We know Selleck has it all: the handsome features, fine build and clean-cut good nature that fans who have watched his “Magnum PI” television series adore. But in real life Selleck also has qualities that the eight-year TV action-drama could not convey. He has authority, wit, humour, humility and savvy – enough brains and business acumen to counteract suspicions that might be a bimbo. Hatchet writers for the tabloids have found Selleck so taint-free that they have resorted to invention – giving him the chance to prove he’s no pushover either. He sues them, with success. And then gives the money to good causes.
You even respect his integrity. Altough surrounded by swooning women, his eyes are only for his wife, Jillie Mack, the English dancer and actress. He dotes on two-year-old Hannah, their baby girl. Like a true modern father who is secure about his manhood, Tom Selleck shares the child-rearing chores, including changing diapers – “a little skill,” he says, his cover boy eyes twinkling, “I picked up on the set of ‘Three Men and a Baby’.”
Active
Selleck claims he does some housework, although he’s wise enough not to pretend he enjoys it. But when it comes to parenthood, he wants to be very active. He generously promotes his wife’s talents as an actress – adding that “if necessary, I’ll stay home with Hannah for a while so that Jillie can get back to work”. Some of the millions he made from playing Magnum and his subsequent film roles, he has ploughed back into real estate businesses he runs with his father and brothers. He is devoted to his family.
The Canadian woman who had interviewed Selleck in New York just before my turn arrived rolled her eyes toward heaven. “You won’t believe it,” she gasped, “but he’s just as gorgeous as they say.” In fact, in the flesh he’s better looking than photographs or television convey.
His tanned face is shorn of that Magnum moustache now that the series is long over. He would be too pretty if it weren’t for his new beard and the gentle crook in his nose.
His eyes are green and so gracefully curved that they look hopelessly sincere. His dark hair is thick, with a youthful sheen, and his mouth is wide, flanked by the biggest dimples in Hollywood.

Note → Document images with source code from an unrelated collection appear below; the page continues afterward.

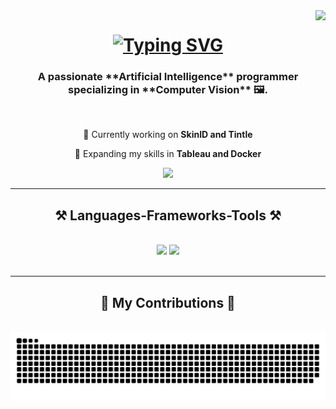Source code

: <img align="right" src="https://visitor-badge.laobi.icu/badge?page_id=10sth01.10sth01" />

<h1 align="center">
    <a href="https://git.io/typing-svg"><img src="https://readme-typing-svg.demolab.com?font=Fira+Code&size=30&pause=1000&color=A994D2&center=true&random=false&width=435&lines=Hello%2C+I'm+Sam!" alt="Typing SVG" /></a>
</h1>

<h3 align="center">A passionate **Artificial Intelligence** programmer specializing in **Computer Vision** 🖼️.</h3>

<br/>

<div align="center">
 
 🔭 Currently working on **SkinID and Tintle**
 
 🌱 Expanding my skills in **Tableau and Docker**

 </div>
 
<div align="center"> 
  <a href="sampotsamantha@gmail.com">
    <img src="https://img.shields.io/badge/Gmail-333333?style=for-the-badge&logo=gmail&logoColor=red" />
  </a>
</div>

 <hr/>
 
<h2 align="center">⚒️ Languages-Frameworks-Tools ⚒️</h2>
<br/>
<div align="center">
    <img src="https://skillicons.dev/icons?i=anaconda,androidstudio,bootstrap,css,figma,firebase,html,ai,java,js,kotlin" />
    <img src="https://skillicons.dev/icons?i=matlab,mongodb,ps,py,sklearn,tensorflow,vscode,docker" /><br>
</div>

<br/>
<hr/>

<div align="center">
  <h2>🐍 My Contributions 🐍</h2>
  <br>
  <img alt="snake eating my contributions" src="https://raw.githubusercontent.com/10sth01/10sth01/output/github-contribution-grid-snake.svg" />
  
  <br/><br/><br/>
</div>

Although he is lean, without a hint of the belly bulge that besets most men at 45, Selleck doesn’t look precious or preened. For a series of press interviews in a Manhattan hotel he wears a blue and brown check shirt under a serge jacket. His trousers are plain, and perfectly cut, brown tweed.
Lanky
“For most of my life, I was too tall for the roles they gave me. I was playing 5 ft 8 in parts from a 6 ft 4 in frame. My voice isn’t a 6 ft 4 in voice. I was once told that with my voice, I should give up acting.” He took no notice and went on to play roles better suited to his lanky frame.
He studied business at the University of Southern California on a baseball scholarship, and captained the university side. He keeps horses and rides like a cowboy – “which is why I always wanted to play one,” he says. Recently Selleck spent $5 million (about R13 million) on buying a secluded ranch near Santa Barbara. Isn’t vanity a natural hazard for a man of such physical perfection? Selleck laughs. “Some poll once listed me the sexiest man in the world, but that sort of thing hasn’t meant much to me. But I will admit, with a touch of humility, that when thy dropped me to sixth sexiest, I was a little disappointed.”
With a string of movies but only one sensational hit – “Three Men and a Baby” – Selleck has no delusions of professional grandeur. “I have worked hard. Between 1967 and 1980 I had to deal with endless failures and rejection. Things didn’t come easy before ‘Magnum’.”
He keeps perspective by recounting a story about an old couple who approached him in Hawaii at the height of his “Magnum” fame. “They came up to me with a camera and said ‘Please’, so I stopped and posed. But they said, ‘No!’ They wanted me to take their picture. They had no idea who I was.”
Although his films have seldom been critical raves, they have made millions of dollars worldwide. Selleck has one of the highest “bankability” quotients in the industry. Yet critics continue to ask when the actor will be a big star. Perhaps he is too personally popular, too genial, to be taken seriously? “That’s just image,” says Selleck. “I have a rough edge which people don’t see.” Selleck was not too soft to sustain gruelling production schedules for “Magnum PI”. And he’s ambitious enough to make three movies in 18 months: “An Innocent Man”, “Quigley Down Under” and “Three Men and a Little Lady”, the sequel to his previous hit.
Stunts
Simon Wincer, the director of “Quigley Down Under”, said that Selleck amazed even the toughest stuntmen by doing all his own stunt work while they were on location in Australia.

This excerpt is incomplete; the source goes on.